Nicht nur in Broichweiden hätten in der Gründungsphase kaum Turnhallen zur Verfügung gestanden. Deshalb hätten die Vereine ihren Spielbetrieb in Jugendheimen und in Sälen von Gaststätten abgewickelt. Peter Kremer erinnerte daran, dass in einer Gaststätte an der heutigen K 30 der TTC Weiden zu Hause gewesen sei, der sich später aufgelöst habe.

Leuchtendes Vorbild

Leuchtendes Vorbild für die jungen Westwachtler waren die TT-Sportler von Rhenania Würselen, die in einer Gaststätte in Grevenberg zwei Tische hatten, in der Landesliga spielten und sich später in Teilen der Westwacht anschlossen.

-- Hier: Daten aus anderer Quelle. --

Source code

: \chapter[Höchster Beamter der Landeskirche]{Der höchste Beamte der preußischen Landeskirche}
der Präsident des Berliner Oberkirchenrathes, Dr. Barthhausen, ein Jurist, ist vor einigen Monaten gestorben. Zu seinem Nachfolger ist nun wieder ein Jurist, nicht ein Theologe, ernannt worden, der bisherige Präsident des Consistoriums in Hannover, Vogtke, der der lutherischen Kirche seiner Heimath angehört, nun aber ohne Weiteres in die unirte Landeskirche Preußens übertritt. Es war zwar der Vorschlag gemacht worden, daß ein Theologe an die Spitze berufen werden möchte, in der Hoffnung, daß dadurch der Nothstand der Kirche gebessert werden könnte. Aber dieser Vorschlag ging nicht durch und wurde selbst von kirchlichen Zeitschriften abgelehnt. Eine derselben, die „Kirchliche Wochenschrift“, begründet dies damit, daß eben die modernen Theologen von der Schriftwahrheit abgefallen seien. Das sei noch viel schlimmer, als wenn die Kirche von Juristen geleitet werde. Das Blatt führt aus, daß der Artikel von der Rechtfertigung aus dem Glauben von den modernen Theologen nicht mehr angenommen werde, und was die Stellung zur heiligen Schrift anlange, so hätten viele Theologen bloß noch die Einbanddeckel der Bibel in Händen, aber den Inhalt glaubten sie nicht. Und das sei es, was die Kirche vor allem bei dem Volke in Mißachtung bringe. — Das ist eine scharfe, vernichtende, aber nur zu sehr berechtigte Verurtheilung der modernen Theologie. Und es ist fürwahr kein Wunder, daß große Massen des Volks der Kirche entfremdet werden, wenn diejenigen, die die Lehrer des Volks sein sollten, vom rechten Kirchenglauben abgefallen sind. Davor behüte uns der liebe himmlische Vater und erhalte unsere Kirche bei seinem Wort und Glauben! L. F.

Die erste Begegnung fand 1954 gegen die DJK Wilhelmstein Bardenberg statt. In Niederbardenberg spielte im dortigen Jugendheim die leistungsstarke DJK Roland.

Kremer schloss: „Aus bescheidenen und schwierigen, aber spannenden Anfängen hat der Tischtennissport als olympische Sportart längst weltweit Anerkennung gefunden, auch im ‚handballverrückten‘ Dorf Weiden.“ Das unterstrich zu späterer Stunde, nachdem er vom RTB Kongress in Wuppertal zurückgekehrt war, auch Westwacht-Vorsitzender Josef Kuck. Er sei stolz auf diese Abteilung.